╭─ LISTED ENTRIES

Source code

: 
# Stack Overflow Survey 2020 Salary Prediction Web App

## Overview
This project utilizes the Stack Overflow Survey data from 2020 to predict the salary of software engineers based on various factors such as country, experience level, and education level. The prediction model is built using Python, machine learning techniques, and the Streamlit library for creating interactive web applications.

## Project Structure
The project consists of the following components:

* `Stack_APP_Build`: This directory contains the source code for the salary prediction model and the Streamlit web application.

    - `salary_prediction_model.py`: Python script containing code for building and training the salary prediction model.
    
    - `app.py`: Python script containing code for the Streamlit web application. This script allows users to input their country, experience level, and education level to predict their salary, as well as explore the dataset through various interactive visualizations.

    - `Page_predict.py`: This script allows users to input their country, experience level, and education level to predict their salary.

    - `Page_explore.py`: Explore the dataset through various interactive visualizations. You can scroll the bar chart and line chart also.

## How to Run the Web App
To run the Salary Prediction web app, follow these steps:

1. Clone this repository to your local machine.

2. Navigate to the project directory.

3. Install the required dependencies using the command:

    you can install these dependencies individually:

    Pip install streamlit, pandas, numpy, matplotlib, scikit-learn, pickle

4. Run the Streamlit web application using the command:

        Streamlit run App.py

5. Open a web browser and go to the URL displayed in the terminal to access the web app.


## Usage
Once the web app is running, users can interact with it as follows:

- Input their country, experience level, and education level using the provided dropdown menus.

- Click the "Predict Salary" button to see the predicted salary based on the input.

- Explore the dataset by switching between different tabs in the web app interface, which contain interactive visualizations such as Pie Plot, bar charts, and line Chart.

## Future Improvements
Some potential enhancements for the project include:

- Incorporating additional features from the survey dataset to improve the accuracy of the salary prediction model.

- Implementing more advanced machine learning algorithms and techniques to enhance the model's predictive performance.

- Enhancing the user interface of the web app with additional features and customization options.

╰─

WORK ITEM: Retype the entries above. Match them exactly.

ANSWER FOR THE TASK:
Source code

: 
# Stack Overflow Survey 2020 Salary Prediction Web App

## Overview
This project utilizes the Stack Overflow Survey data from 2020 to predict the salary of software engineers based on various factors such as country, experience level, and education level. The prediction model is built using Python, machine learning techniques, and the Streamlit library for creating interactive web applications.

## Project Structure
The project consists of the following components:

* `Stack_APP_Build`: This directory contains the source code for the salary prediction model and the Streamlit web application.

    - `salary_prediction_model.py`: Python script containing code for building and training the salary prediction model.
    
    - `app.py`: Python script containing code for the Streamlit web application. This script allows users to input their country, experience level, and education level to predict their salary, as well as explore the dataset through various interactive visualizations.

    - `Page_predict.py`: This script allows users to input their country, experience level, and education level to predict their salary.

    - `Page_explore.py`: Explore the dataset through various interactive visualizations. You can scroll the bar chart and line chart also.

## How to Run the Web App
To run the Salary Prediction web app, follow these steps:

1. Clone this repository to your local machine.

2. Navigate to the project directory.

3. Install the required dependencies using the command:

    you can install these dependencies individually:

    Pip install streamlit, pandas, numpy, matplotlib, scikit-learn, pickle

4. Run the Streamlit web application using the command:

        Streamlit run App.py

5. Open a web browser and go to the URL displayed in the terminal to access the web app.


## Usage
Once the web app is running, users can interact with it as follows:

- Input their country, experience level, and education level using the provided dropdown menus.

- Click the "Predict Salary" button to see the predicted salary based on the input.

- Explore the dataset by switching between different tabs in the web app interface, which contain interactive visualizations such as Pie Plot, bar charts, and line Chart.

## Future Improvements
Some potential enhancements for the project include:

- Incorporating additional features from the survey dataset to improve the accuracy of the salary prediction model.

- Implementing more advanced machine learning algorithms and techniques to enhance the model's predictive performance.

- Enhancing the user interface of the web app with additional features and customization options.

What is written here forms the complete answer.